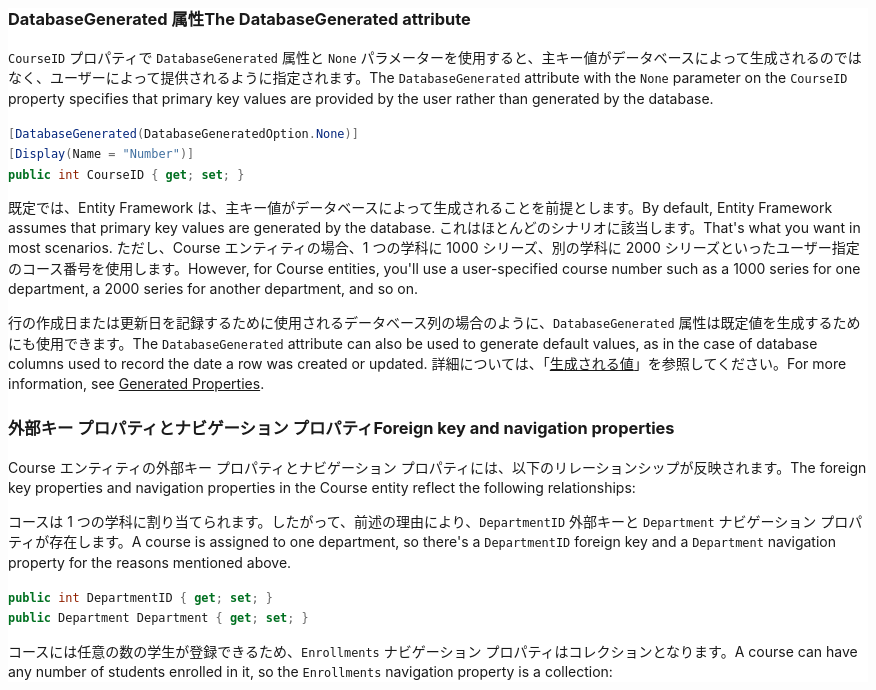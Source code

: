### <a name="the-databasegenerated-attribute"></a><span data-ttu-id="0b310-231">DatabaseGenerated 属性</span><span class="sxs-lookup"><span data-stu-id="0b310-231">The DatabaseGenerated attribute</span></span>

<span data-ttu-id="0b310-232">`CourseID` プロパティで `DatabaseGenerated` 属性と `None` パラメーターを使用すると、主キー値がデータベースによって生成されるのではなく、ユーザーによって提供されるように指定されます。</span><span class="sxs-lookup"><span data-stu-id="0b310-232">The `DatabaseGenerated` attribute with the `None` parameter on the `CourseID` property specifies that primary key values are provided by the user rather than generated by the database.</span></span>

```csharp
[DatabaseGenerated(DatabaseGeneratedOption.None)]
[Display(Name = "Number")]
public int CourseID { get; set; }
```

<span data-ttu-id="0b310-233">既定では、Entity Framework は、主キー値がデータベースによって生成されることを前提とします。</span><span class="sxs-lookup"><span data-stu-id="0b310-233">By default, Entity Framework assumes that primary key values are generated by the database.</span></span> <span data-ttu-id="0b310-234">これはほとんどのシナリオに該当します。</span><span class="sxs-lookup"><span data-stu-id="0b310-234">That's what you want in most scenarios.</span></span> <span data-ttu-id="0b310-235">ただし、Course エンティティの場合、1 つの学科に 1000 シリーズ、別の学科に 2000 シリーズといったユーザー指定のコース番号を使用します。</span><span class="sxs-lookup"><span data-stu-id="0b310-235">However, for Course entities, you'll use a user-specified course number such as a 1000 series for one department, a 2000 series for another department, and so on.</span></span>

<span data-ttu-id="0b310-236">行の作成日または更新日を記録するために使用されるデータベース列の場合のように、`DatabaseGenerated` 属性は既定値を生成するためにも使用できます。</span><span class="sxs-lookup"><span data-stu-id="0b310-236">The `DatabaseGenerated` attribute can also be used to generate default values, as in the case of database columns used to record the date a row was created or updated.</span></span>  <span data-ttu-id="0b310-237">詳細については、「[生成される値](/ef/core/modeling/generated-properties)」を参照してください。</span><span class="sxs-lookup"><span data-stu-id="0b310-237">For more information, see [Generated Properties](/ef/core/modeling/generated-properties).</span></span>

### <a name="foreign-key-and-navigation-properties"></a><span data-ttu-id="0b310-238">外部キー プロパティとナビゲーション プロパティ</span><span class="sxs-lookup"><span data-stu-id="0b310-238">Foreign key and navigation properties</span></span>

<span data-ttu-id="0b310-239">Course エンティティの外部キー プロパティとナビゲーション プロパティには、以下のリレーションシップが反映されます。</span><span class="sxs-lookup"><span data-stu-id="0b310-239">The foreign key properties and navigation properties in the Course entity reflect the following relationships:</span></span>

<span data-ttu-id="0b310-240">コースは 1 つの学科に割り当てられます。したがって、前述の理由により、`DepartmentID` 外部キーと `Department` ナビゲーション プロパティが存在します。</span><span class="sxs-lookup"><span data-stu-id="0b310-240">A course is assigned to one department, so there's a `DepartmentID` foreign key and a `Department` navigation property for the reasons mentioned above.</span></span>

```csharp
public int DepartmentID { get; set; }
public Department Department { get; set; }
```

<span data-ttu-id="0b310-241">コースには任意の数の学生が登録できるため、`Enrollments` ナビゲーション プロパティはコレクションとなります。</span><span class="sxs-lookup"><span data-stu-id="0b310-241">A course can have any number of students enrolled in it, so the `Enrollments` navigation property is a collection:</span></span>
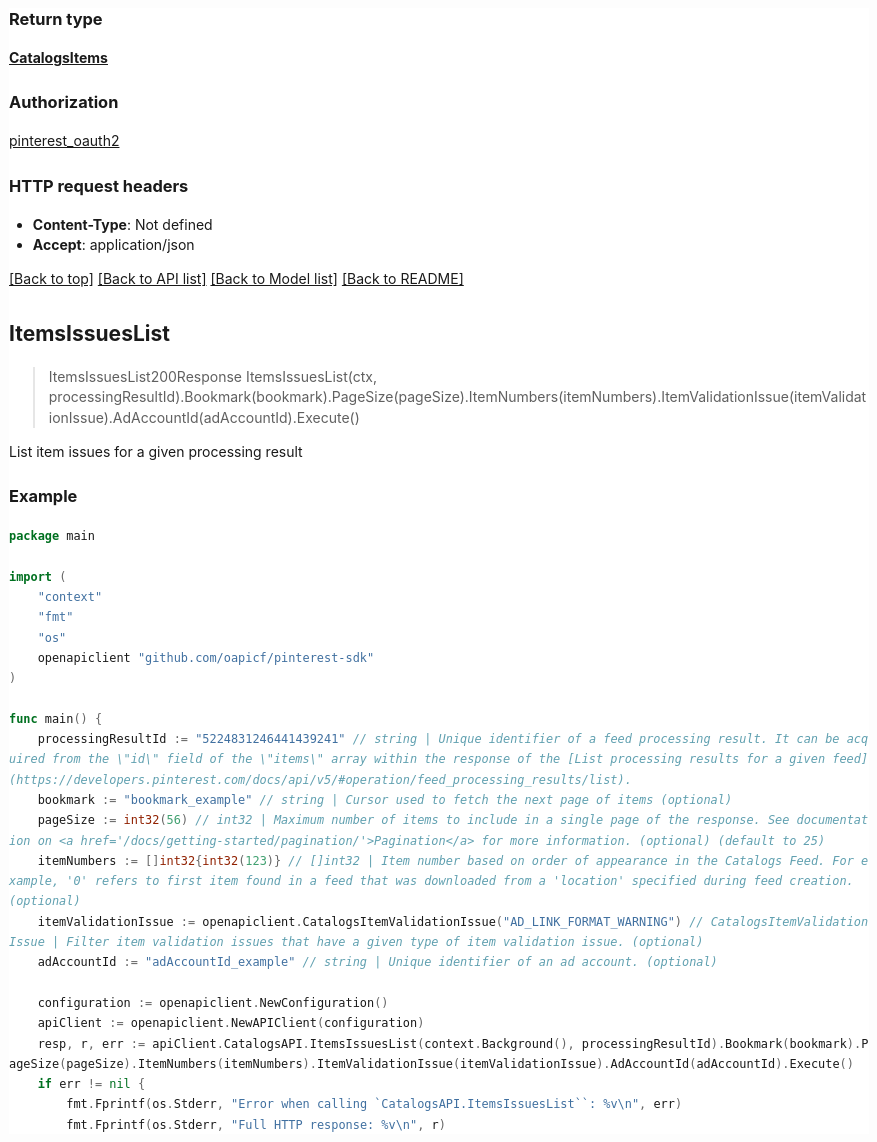 ### Return type

[**CatalogsItems**](CatalogsItems.md)

### Authorization

[pinterest_oauth2](../README.md#pinterest_oauth2)

### HTTP request headers

- **Content-Type**: Not defined
- **Accept**: application/json

[[Back to top]](#) [[Back to API list]](../README.md#documentation-for-api-endpoints)
[[Back to Model list]](../README.md#documentation-for-models)
[[Back to README]](../README.md)


## ItemsIssuesList

> ItemsIssuesList200Response ItemsIssuesList(ctx, processingResultId).Bookmark(bookmark).PageSize(pageSize).ItemNumbers(itemNumbers).ItemValidationIssue(itemValidationIssue).AdAccountId(adAccountId).Execute()

List item issues for a given processing result



### Example

```go
package main

import (
	"context"
	"fmt"
	"os"
	openapiclient "github.com/oapicf/pinterest-sdk"
)

func main() {
	processingResultId := "5224831246441439241" // string | Unique identifier of a feed processing result. It can be acquired from the \"id\" field of the \"items\" array within the response of the [List processing results for a given feed](https://developers.pinterest.com/docs/api/v5/#operation/feed_processing_results/list).
	bookmark := "bookmark_example" // string | Cursor used to fetch the next page of items (optional)
	pageSize := int32(56) // int32 | Maximum number of items to include in a single page of the response. See documentation on <a href='/docs/getting-started/pagination/'>Pagination</a> for more information. (optional) (default to 25)
	itemNumbers := []int32{int32(123)} // []int32 | Item number based on order of appearance in the Catalogs Feed. For example, '0' refers to first item found in a feed that was downloaded from a 'location' specified during feed creation. (optional)
	itemValidationIssue := openapiclient.CatalogsItemValidationIssue("AD_LINK_FORMAT_WARNING") // CatalogsItemValidationIssue | Filter item validation issues that have a given type of item validation issue. (optional)
	adAccountId := "adAccountId_example" // string | Unique identifier of an ad account. (optional)

	configuration := openapiclient.NewConfiguration()
	apiClient := openapiclient.NewAPIClient(configuration)
	resp, r, err := apiClient.CatalogsAPI.ItemsIssuesList(context.Background(), processingResultId).Bookmark(bookmark).PageSize(pageSize).ItemNumbers(itemNumbers).ItemValidationIssue(itemValidationIssue).AdAccountId(adAccountId).Execute()
	if err != nil {
		fmt.Fprintf(os.Stderr, "Error when calling `CatalogsAPI.ItemsIssuesList``: %v\n", err)
		fmt.Fprintf(os.Stderr, "Full HTTP response: %v\n", r)
```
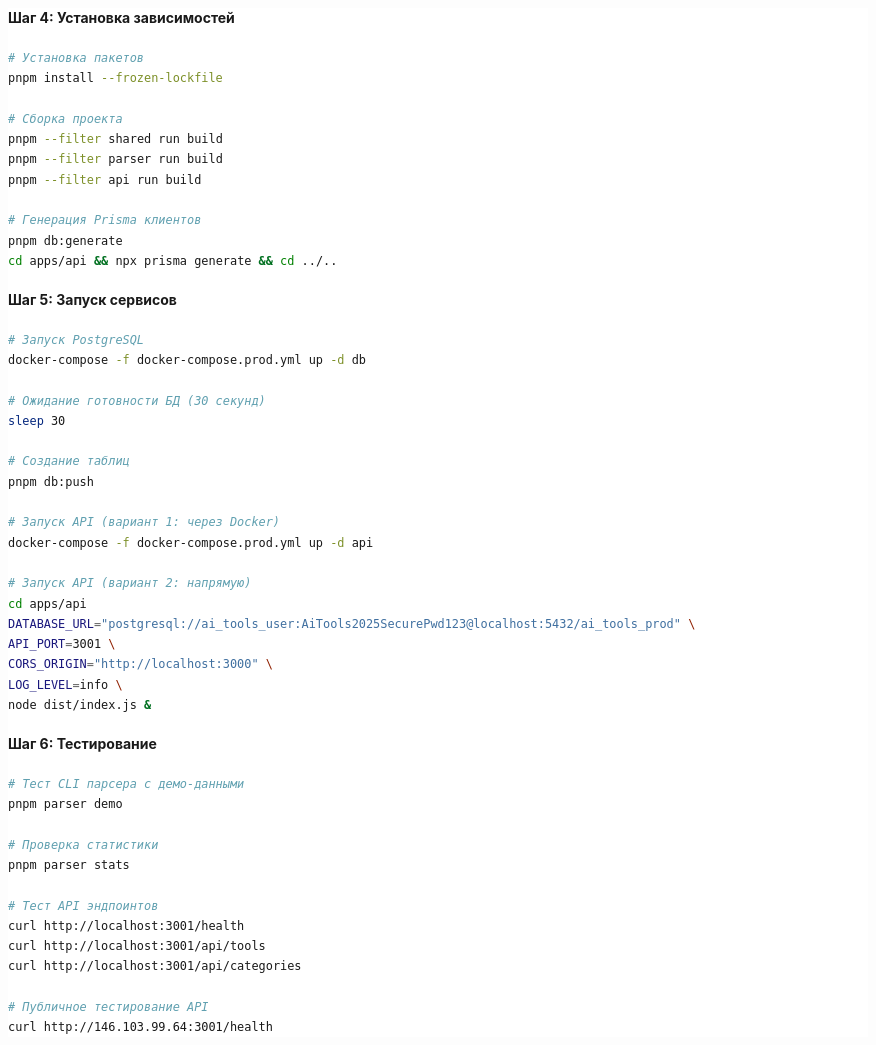 #### Шаг 4: Установка зависимостей

```bash
# Установка пакетов
pnpm install --frozen-lockfile

# Сборка проекта
pnpm --filter shared run build
pnpm --filter parser run build
pnpm --filter api run build

# Генерация Prisma клиентов
pnpm db:generate
cd apps/api && npx prisma generate && cd ../..
```

#### Шаг 5: Запуск сервисов

```bash
# Запуск PostgreSQL
docker-compose -f docker-compose.prod.yml up -d db

# Ожидание готовности БД (30 секунд)
sleep 30

# Создание таблиц
pnpm db:push

# Запуск API (вариант 1: через Docker)
docker-compose -f docker-compose.prod.yml up -d api

# Запуск API (вариант 2: напрямую)
cd apps/api
DATABASE_URL="postgresql://ai_tools_user:AiTools2025SecurePwd123@localhost:5432/ai_tools_prod" \
API_PORT=3001 \
CORS_ORIGIN="http://localhost:3000" \
LOG_LEVEL=info \
node dist/index.js &
```

#### Шаг 6: Тестирование

```bash
# Тест CLI парсера с демо-данными
pnpm parser demo

# Проверка статистики
pnpm parser stats

# Тест API эндпоинтов
curl http://localhost:3001/health
curl http://localhost:3001/api/tools
curl http://localhost:3001/api/categories

# Публичное тестирование API
curl http://146.103.99.64:3001/health
```
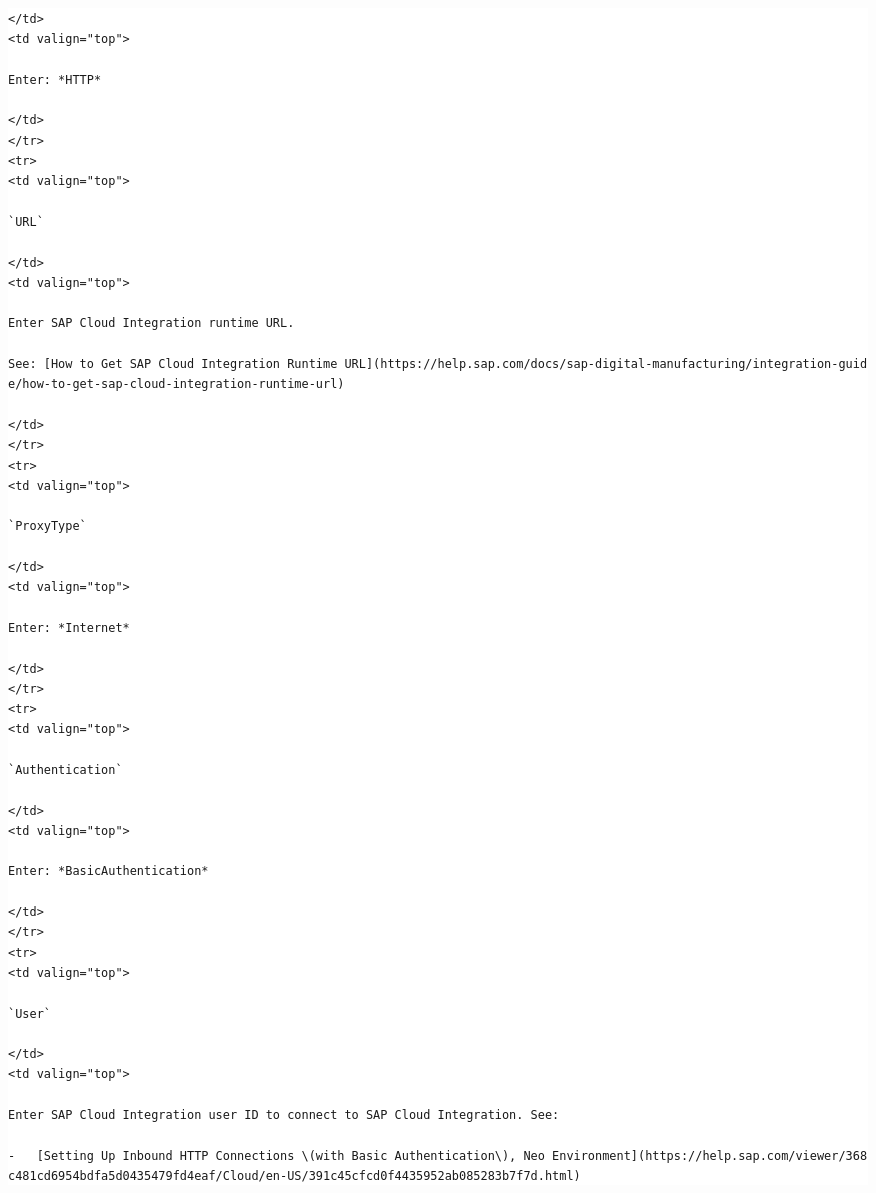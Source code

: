     </td>
    <td valign="top">
    
    Enter: *HTTP*
    
    </td>
    </tr>
    <tr>
    <td valign="top">
    
    `URL`
    
    </td>
    <td valign="top">
    
    Enter SAP Cloud Integration runtime URL.

    See: [How to Get SAP Cloud Integration Runtime URL](https://help.sap.com/docs/sap-digital-manufacturing/integration-guide/how-to-get-sap-cloud-integration-runtime-url)
    
    </td>
    </tr>
    <tr>
    <td valign="top">
    
    `ProxyType`
    
    </td>
    <td valign="top">
    
    Enter: *Internet*
    
    </td>
    </tr>
    <tr>
    <td valign="top">
    
    `Authentication`
    
    </td>
    <td valign="top">
    
    Enter: *BasicAuthentication*
    
    </td>
    </tr>
    <tr>
    <td valign="top">
    
    `User`
    
    </td>
    <td valign="top">
    
    Enter SAP Cloud Integration user ID to connect to SAP Cloud Integration. See:

    -   [Setting Up Inbound HTTP Connections \(with Basic Authentication\), Neo Environment](https://help.sap.com/viewer/368c481cd6954bdfa5d0435479fd4eaf/Cloud/en-US/391c45cfcd0f4435952ab085283b7f7d.html)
· · ·
Check each line above for the word "Enter", then give only the number of lines that have it.

5